EXERCISE REQUIREMENTS: All that should appear is the run of lines from the one containing "13-print_float - Prints" through the end of the records, each repeated exactly.

━━━━━━━━━━━━━━━━

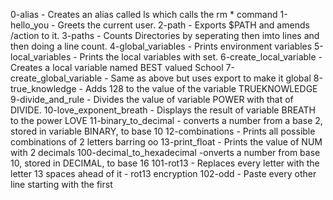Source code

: 0-alias - Creates an alias called ls which calls the rm * command
1-hello_you - Greets the current user.
2-path - Exports $PATH and amends /action to it.
3-paths - Counts Directories by seperating then imto lines and then doing a line count.
4-global_variables - Prints environment variables
5-local_variables - Prints the local variables with set.
6-create_local_variable - Creates a local variable named BEST valued School
7-create_global_variable - Same as above but uses export to make it global
8-true_knowledge - Adds 128 to the value of the variable TRUEKNOWLEDGE
9-divide_and_rule - Divides the value of variable POWER with that of DIVIDE.
10-love_exponent_breath - Displays the result of variable BREATH to the power LOVE
11-binary_to_decimal - converts a number from a base 2, stored in variable BINARY, to base 10
12-combinations - Prints all possible combinations of 2 letters barring oo
13-print_float - Prints the value of NUM with 2 decimals
100-decimal_to_hexadecimal -onverts a number from base 10, stored in DECIMAL, to base 16
101-rot13 - Replaces every letter with the letter 13 spaces ahead of it - rot13 encryption
102-odd - Paste every other line starting with the first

━━━━━━━━━━━━━━━━

SOLUTION TO THE EXERCISE:
13-print_float - Prints the value of NUM with 2 decimals
100-decimal_to_hexadecimal -onverts a number from base 10, stored in DECIMAL, to base 16
101-rot13 - Replaces every letter with the letter 13 spaces ahead of it - rot13 encryption
102-odd - Paste every other line starting with the first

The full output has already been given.